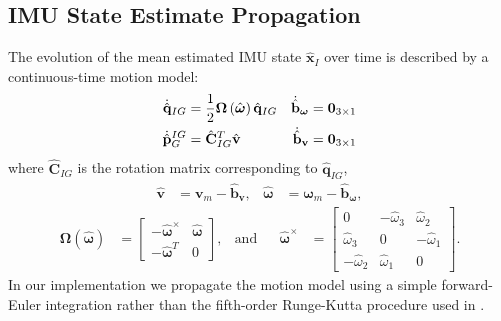 \documentclass[letterpaper, 10 pt, conference]{ieeeconf}  %
\def\Vec#1{\mathbf{#1}}
\newcommand{\bbm}{\begin{bmatrix}}
\newcommand{\ebm}{\end{bmatrix}}
\begin{document}
\subsection{IMU State Estimate Propagation} \label{sec:imu_prop}
The evolution of the mean estimated IMU state $\hat{\Vec{x}}_I$ over time is described by a continuous-time motion model:
\begin{align}
    \dot{\hat{\Vec{q}}}_{IG} &= \frac{1}{2}\boldsymbol{\Omega}\left(\hat{\boldsymbol{\omega}}\right)\hat{\Vec{q}}_{IG} 
        & \dot{\hat{\Vec{b}}}_{\boldsymbol{\omega}}  &= \Vec{0}_{3\times1} \notag \\
    \dot{\hat{\Vec{p}}}^{IG}_G &= \hat{\Vec{C}}_{I G}^T \hat{\Vec{v}}
        & \dot{\hat{\Vec{b}}}_{\Vec{v}} &= \Vec{0}_{3\times1} 
\end{align}
where $\hat{\Vec{C}}_{I G}$ is the rotation matrix corresponding to $\hat{\Vec{q}}_{IG}$,
\begin{align*}
    \hat{\Vec{v}} &= \Vec{v}_m - \hat{\Vec{b}}_{\Vec{v}}, & \hat{\boldsymbol{\omega}} &= \boldsymbol{\omega}_m - \hat{\Vec{b}}_{\boldsymbol{\omega}},
\end{align*}
\begin{align*}
    \boldsymbol{\Omega}\left(\hat{\boldsymbol{\omega}}\right) &= \bbm -\hat{\boldsymbol{\omega}}^\times & \hat{\boldsymbol{\omega}} \\
                                                                -\hat{\boldsymbol{\omega}}^T & 0
                                                            \ebm ,
                                                            & \text{and} &&
    \hat{\boldsymbol{\omega}}^\times &=   \bbm    0 & -\hat{\omega}_3 & \hat{\omega}_2 \\
                                                \hat{\omega}_3 & 0 & -\hat{\omega}_1 \\
                                                -\hat{\omega}_2 & \hat{\omega}_1 & 0
                                            \ebm .
\end{align*}
In our implementation we propagate the motion model using a simple forward-Euler integration rather than the fifth-order Runge-Kutta procedure used in \cite{Mourikis:2007:ICRA}.
\end{document}

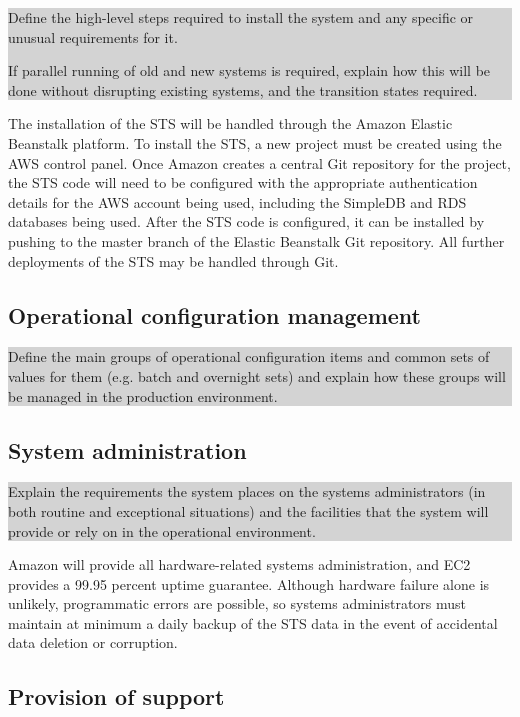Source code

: \documentclass[a4paper,11pt]{report}
\newcommand{\instructions}[1]{
  \noindent\colorbox{lightgray}{%
    \parbox{\linewidth}{%
      #1
    }%
  }%
 \vspace{0.1cm}
}
\begin{document}
\instructions{
Define the high-level steps required to install the system and any
specific or unusual requirements for it.

If parallel running of old and new systems is required, explain how
this will be done without disrupting existing systems, and the
transition states required.
}

The installation of the STS will be handled through the Amazon Elastic Beanstalk
platform. To install the STS, a new project must be created using the AWS
control panel. Once Amazon creates a central Git repository for the project, the
STS code will need to be configured with the appropriate authentication details
for the AWS account being used, including the SimpleDB and RDS databases being
used. After the STS code is configured, it can be installed by pushing to the
master branch of the Elastic Beanstalk Git repository. All further deployments
of the STS may be handled through Git.

\subsection{Operational configuration management}
\label{sec:oper-conf-manag}

\instructions{
Define the main groups of operational configuration items and common
sets of values for them (e.g. batch and overnight sets) and explain
how these groups will be managed in the production environment.
}

\subsection{System administration}
\label{sec:syst-admin}

\instructions{
Explain the requirements the system places on the systems
administrators (in both routine and exceptional situations) and the
facilities that the system will provide or rely on in the operational
environment.
}

Amazon will provide all hardware-related systems administration, and EC2 
provides a 99.95 percent uptime guarantee. Although hardware failure alone is
unlikely, programmatic errors are possible, so systems administrators must
maintain at minimum a daily backup of the STS data in the event of accidental
data deletion or corruption. 

\subsection{Provision of support}
\label{sec:provision-support}
\end{document}
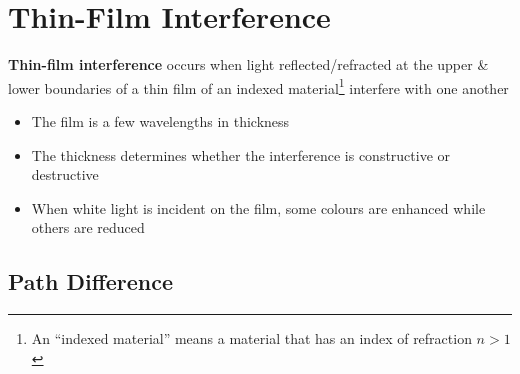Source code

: \chapter{Thin-Film Interference} %



\textbf{Thin-film interference} occurs when light reflected/refracted at
the upper \& lower boundaries of a thin film of an indexed
material\footnote{An ``indexed material'' means a material that has an index
of refraction $n>1$} interfere with one another
\begin{itemize}
\item The film is a few wavelengths in thickness
\item The thickness determines whether the interference is constructive or
  destructive
\item When white light is incident on the film, some colours are enhanced
  while others are reduced
\end{itemize}







\section{Path Difference}

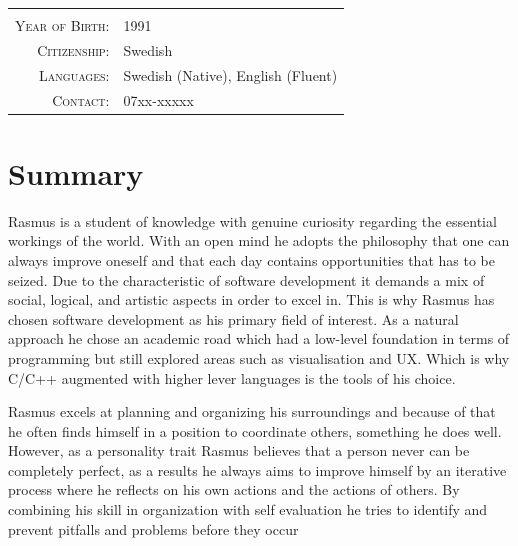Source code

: \documentclass[a4paper,10pt]{article}
\begin{document}
\begin{tabular}{rl}
    \textsc{} &    \\
    \textsc{Year of Birth:} &   1991   \\
    \textsc{Citizenship:}   &   Swedish \\ 
    \textsc{Languages:}  & Swedish (Native), English (Fluent) \\
    \textsc{Contact:}   & 07xx-xxxxx \\
\end{tabular}

\section{Summary}
Rasmus is a student of knowledge with genuine curiosity regarding the essential workings of the world. With an open mind he adopts the philosophy that one can always improve oneself and that each day contains opportunities that has to be seized. Due to the characteristic of software development it demands a mix of social, logical, and artistic aspects in order to excel
in. This is why Rasmus has chosen software development as his primary field of interest. As a natural approach he chose an academic road which had a low-level foundation in terms of programming but still explored areas such as visualisation and UX. Which is why C/C++ augmented with higher lever languages is the tools of his choice.

Rasmus excels at planning and organizing his surroundings and because of that he often finds himself in a position to
coordinate others, something he does well. However, as a personality trait Rasmus believes that a person never can be
completely perfect, as a results he always aims to improve himself by an iterative process where he reflects on his own
actions and the actions of others. By combining his skill in organization with self evaluation he tries to identify and
prevent pitfalls and problems before they occur

\end{document}
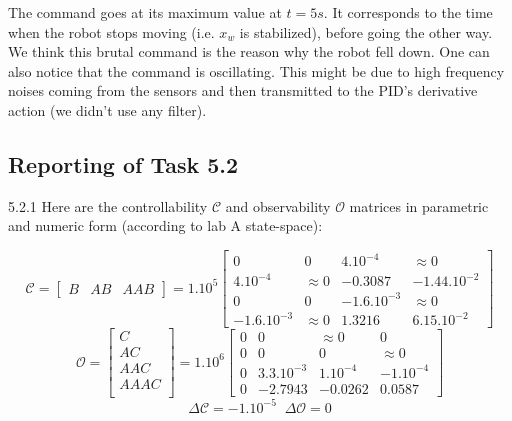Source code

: \documentclass[11pt]{article}
\begin{document}
The command goes at its maximum value at $t=5 s$. It corresponds to the time when the robot stops moving (i.e. $x_w$ is stabilized), before going the other way. We think this brutal command is the reason why the robot fell down.
One can also notice that the command is oscillating. This might be due to high frequency noises coming from the sensors and then transmitted to the PID's derivative action (we didn't use any filter).

\subsection*{Reporting of Task 5.2}

5.2.1 Here are the controllability $\mathcal{C}$ and observability $\mathcal{O}$ matrices in parametric and numeric form (according to lab A state-space):

\begin{equation*}
\mathcal{C}=
	\begin{bmatrix}
	B & AB & AAB
	\end{bmatrix}
	=1.10^5
	\begin{bmatrix}
	0 & 0 & 4.10^{-4} & \approx0 \\
	4.10^{-4} & \approx0 & -0.3087 & -1.44.10^{-2} \\
	0 & 0 & -1.6.10^{-3} & \approx0 \\
	-1.6.10^{-3} & \approx0 & 1.3216 & 6.15.10^{-2}
	\end{bmatrix}
\end{equation*}
\begin{equation*}
\mathcal{O}=
	\begin{bmatrix}
	C \\
	AC \\
	AAC \\
	AAAC \\
	\end{bmatrix}
	=1.10^6
	\begin{bmatrix}
	0 & 0 & \approx0 & 0 \\
	0 & 0 & 0 & \approx0 \\
	0 & 3.3.10^{-3} & 1.10^{-4} & -1.10^{-4} \\
	0 & -2.7943 & -0.0262 & 0.0587
	\end{bmatrix}
\end{equation*}
\begin{equation*}
\Delta\mathcal{C}=-1.10^{-5} \;\; \Delta\mathcal{O}=0
\end{equation*}
\end{document}
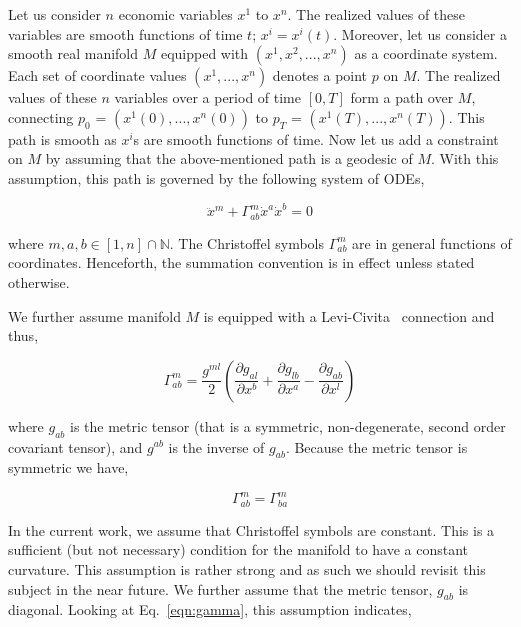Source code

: \documentclass{article}
\begin{document}
Let us consider $n$ economic variables $x^{1}$ to $x^{n}$. The
realized values of these variables are smooth functions of time $t$;
$x^{i} = x^{i}(t)$. Moreover, let us consider a smooth real manifold
$M$ equipped with $(x^{1},x^{2},...,x^{n})$ as a coordinate
system. Each set of coordinate values $(x^{1},...,x^{n})$ denotes a
point $p$ on $M$. The realized values of these $n$ variables over a
period of time $[0,T]$ form a path over $M$, connecting $p_{0}$ =
$(x^{1}(0),...,x^{n}(0))$ to $p_{T}$ = $(x^{1}(T),...,x^{n}(T))$. This
path is smooth as $x^{i}$s are smooth functions of time. Now let us
add a constraint on $M$ by assuming that the above-mentioned path is a
geodesic of $M$. With this assumption, this path is governed by the
following system of ODEs,

\begin{equation}\label{eqn:geodesic}
\ddot{x}^{m} + \Gamma^{m}_{ab} \dot{x}^{a} \dot{x}^{b} = 0
\end{equation}

where $m,a,b \in [1,n] \cap \mathbb{N}$. The Christoffel symbols
$\Gamma^{m}_{ab}$ are in general functions of coordinates. Henceforth,
the summation convention is in effect unless stated otherwise.

We further assume manifold $M$ is equipped with a
Levi-Civita~\cite{deFelice:1990} connection and thus,

\begin{equation}\label{eqn:gamma}
\Gamma^{m}_{ab} = \frac{g^{ml}}{2} ( \frac{\partial g_{al}}{\partial
  x^{b}} + \frac{\partial g_{lb}}{\partial x^{a}} - \frac{\partial
  g_{ab}}{\partial x^{l}} )
\end{equation}

where $g_{ab}$ is the metric tensor (that is a symmetric,
non-degenerate, second order covariant tensor), and $g^{ab}$ is the
inverse of $g_{ab}$. Because the metric tensor is symmetric we have,

\begin{equation}\label{eqn:gamma-symmetry}
\Gamma^{m}_{ab} = \Gamma^{m}_{ba}
\end{equation}

In the current work, we assume that Christoffel symbols are
constant. This is a sufficient (but not necessary) condition for the
manifold to have a constant curvature. This assumption is rather
strong and as such we should revisit this subject in the near
future. We further assume that the metric tensor, $g_{ab}$ is
diagonal. Looking at Eq.~\ref{eqn:gamma}, this assumption indicates,
\end{document}
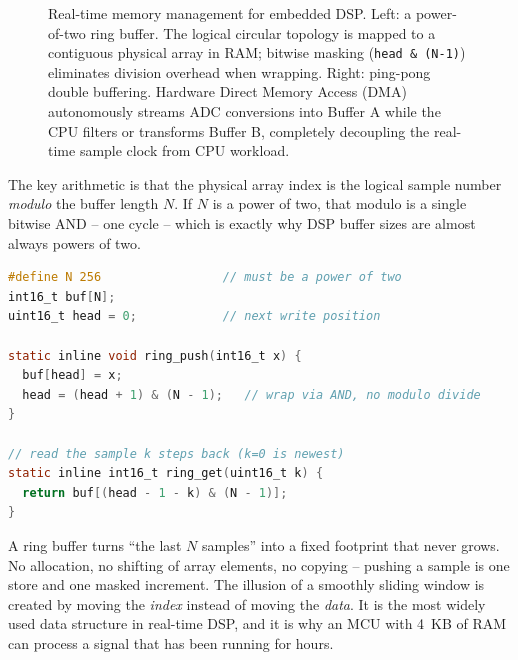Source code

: \begin{figure}[H]
\caption{Real-time memory management for embedded DSP. Left: a power-of-two ring buffer. The logical circular topology is mapped to a contiguous physical array in RAM; bitwise masking (\texttt{head \& (N-1)}) eliminates division overhead when wrapping. Right: ping-pong double buffering. Hardware Direct Memory Access (DMA) autonomously streams ADC conversions into Buffer A while the CPU filters or transforms Buffer B, completely decoupling the real-time sample clock from CPU workload.}
\label{ch40:fig-ring}
\end{figure}

The key arithmetic is that the physical array index is the logical sample number \emph{modulo} the
buffer length $N$. If $N$ is a power of two, that modulo is a single bitwise AND -- one cycle --
which is exactly why DSP buffer sizes are almost always powers of two.

\begin{lstlisting}[language=C, caption={A power-of-two ring buffer with a single-cycle wrap.}]
#define N 256                 // must be a power of two
int16_t buf[N];
uint16_t head = 0;            // next write position

static inline void ring_push(int16_t x) {
  buf[head] = x;
  head = (head + 1) & (N - 1);   // wrap via AND, no modulo divide
}

// read the sample k steps back (k=0 is newest)
static inline int16_t ring_get(uint16_t k) {
  return buf[(head - 1 - k) & (N - 1)];
}
\end{lstlisting}

\begin{happeningbox}
A ring buffer turns ``the last $N$ samples'' into a fixed footprint that never grows. No
allocation, no shifting of array elements, no copying -- pushing a sample is one store and one
masked increment. The illusion of a smoothly sliding window is created by moving the \emph{index}
instead of moving the \emph{data}. It is the most widely used data structure in real-time
DSP, and it is why an MCU with 4~KB of RAM can process a signal that has been running for hours.
\end{happeningbox}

========================================

** INSTRUCTIONS FOR THE TASK **
Find the lines in the data that include "motion", then copy each of them.

** OUTPUT OF THE TASK **
The evolution of the mean estimated IMU state $\hat{\Vec{x}}_I$ over time is described by a continuous-time motion model:
In our implementation we propagate the motion model using a simple forward-Euler integration rather than the fifth-order Runge-Kutta procedure used in \cite{Mourikis:2007:ICRA}.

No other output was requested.